HL Deb 25 October 1909 vol 4 cc413-6

Order of the Day for the Third Reading read.

Moved, That the Bill be now read 3a.—(Earl Beauchamp.)

On Question, Motion agreed to.

VISCOUNT MIDLETON, who had a series of Amendments standing in his name, said the state of the law was in some confusion, as local performances were authorised by various different authorities although under almost identical circumstances. There were three sets of provisions by which such performances were allowed, and they differed in each case. He had no desire to introduce further confusion but it was an anomaly that in the case of a large borough, which was not absolutely a county borough but was a long distance from a county town, it should be in the power of the county council to force people to travel that distance in order to obtain a licence for their exhibition. He would suggest that such boroughs should be allowed to grant licences in their own area. It had been suggested that there might be a difficulty from the fact that the magistrates were the authority for granting music and dancing licences, and to meet the difficulty the Government proposed to introduce voluntary delegation that did not exist in the present authorities. In order to meet the case he would propose to let the Bill stand in its present shape, and, instead of moving the printed Amendments, to add at the end of Clause 6 the following words, "In the exercise of the powers of delegation as provided in the preceding section, the provisions of this Act shall apply in the case of a borough council and an urban district council as if that council were a county council."

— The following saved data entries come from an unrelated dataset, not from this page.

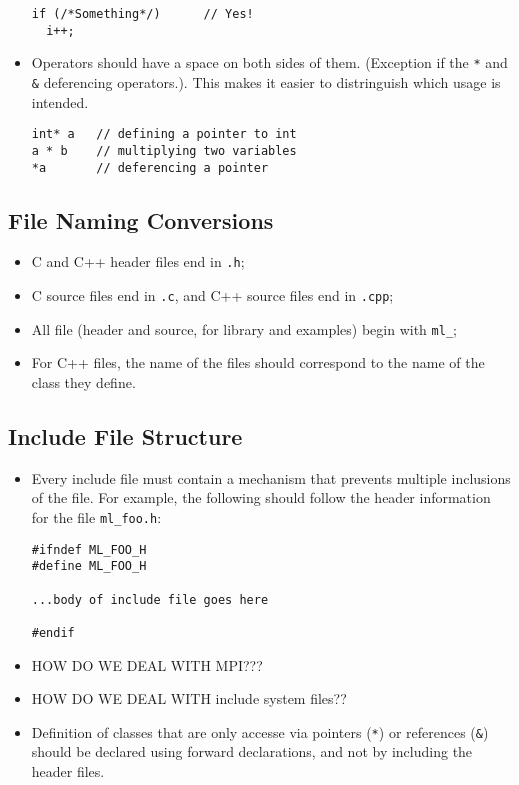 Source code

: \documentclass[10pt,letter,relax]{SANDreport}
\begin{document}
\begin{itemize}
\begin{verbatim}
if (/*Something*/)      // Yes!
  i++;
\end{verbatim}
\item Operators should have a space on both sides of them. 
(Exception if the \verb!*! and \verb!&! deferencing operators.). This makes it
easier to distringuish which usage is intended.
\begin{verbatim}
int* a   // defining a pointer to int
a * b    // multiplying two variables
*a       // deferencing a pointer
\end{verbatim}
\end{itemize}

\subsection{File Naming Conversions}

\begin{itemize}
\item C and C++ header files end in \verb!.h!;
\item C source files end in \verb!.c!, and C++ source files end in
\verb!.cpp!;
\item All file (header and source, for library and examples) begin with \verb!ml_!;
\item For C++ files, the name of the files should correspond to the name of
the class they define.
\end{itemize}

\subsection{Include File Structure}

\begin{itemize}
\item Every include file must contain a mechanism that prevents multiple
inclusions of the file. For example, the following should follow the header
information for the file \verb!ml_foo.h!:
\begin{verbatim}
#ifndef ML_FOO_H
#define ML_FOO_H

...body of include file goes here

#endif
\end{verbatim}
\item HOW DO WE DEAL WITH MPI???
\item HOW DO WE DEAL WITH include system files??
\item Definition of classes that are only accesse via pointers (\verb!*!) or
references (\verb!&!) should be declared using forward declarations, and not by
including the header files.
\end{itemize}
\end{document}
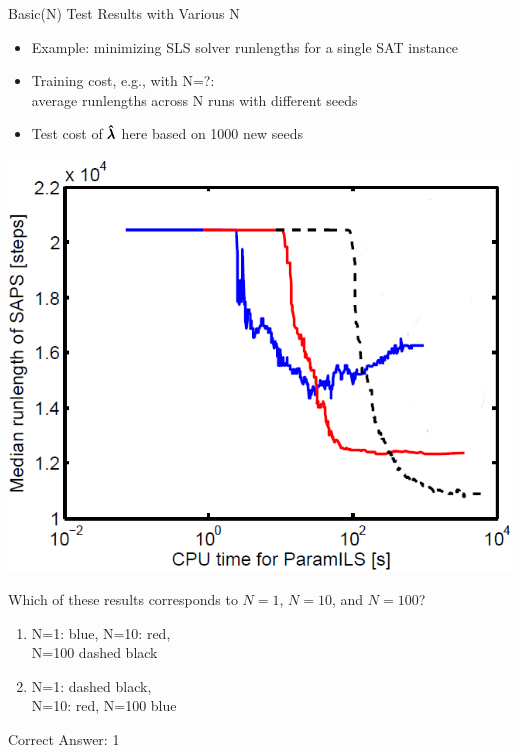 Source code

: \begin{frame}[fragile]{Basic(N) Test Results with Various N}

\begin{itemize}
\item Example: minimizing SLS solver runlengths for a single SAT instance
\item \alert{Training cost}, e.g., with N=?:\\average runlengths across N runs with different seeds
\item \alert{Test cost} of $\pmb{\hat{\lambda}}$ here based on 1000 new seeds 
\end{itemize}	

\pause

\begin{multicols}{2}
\begin{center}
	\includegraphics[scale=0.2]{images/basicils_unlabled.png}
\end{center}
\columnbreak{}
\pause
Which of these results corresponds to $N=1$, $N=10$, and $N=100$?\\


\pause
\medskip

\begin{enumerate}
	\item N=1: blue, N=10: red,\\ N=100 dashed black
	\item N=1: dashed black,\\ N=10: red, N=100 blue
\end{enumerate}

\pause
Correct Answer: 1


\end{multicols}


\end{frame}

Amendment moved— At the end of Clause 6, to insert the words 'In the exercise of the powers of delegation as provided in the preceding section, the provisions of this Act shall apply in the case of a borough council and an urban district council as if that council wore a county council.'"—(Viscount Midleton.)

EARL BEAUCHAMP said the Government were unable to accept the Amendment even in its amended form. The purport of the Bill as it stood was perfectly clear. Cinematograph exhibitions owing to their inflammable character required special regulations and had to be carefully watched. The places in which these exhibitions were generally held were in some cases under the jurisdiction of visiting justices, and in others under a district council. It was difficult in the Bill to deal with the different localities, and for that reason the Government had deemed it better to give the power of licensing the exhibitions to the county council, or allow them to delegate it to bodies having similar powers. It must be agreed on all hands that it was better to entrust this power to the county councils with their wide experience than to small local bodies.

On Question, Amendment negatived.

EARL BEAUCHAMP said his Amendment to Clause 7 was in order to bring into the scope of the Bill premises only used occasionally.

Amendment moved— In page 3, line 24, after the word 'and,' to insert the words 'subject to such regulations.'"—(Earl Beauchamp.)

On Question, Amendment agreed to.

VISCOUNT MIDLETON entered a protest on behalf of the authorities of Glasgow that the Act should not interfere with any local regulations.

THE SECRETARY FOR SCOTLAND (LORD PENTLAND) said there was a serious objection to making any exception in a Bill of this character. He would not like to express a final opinion; but he was advised that it would be open to Glasgow or any other municipality which had special local powers either to use those local powers or to work under this Statute. The Government could not import special local powers into a Statute of this kind.

Bill passed, and returned to the Commons.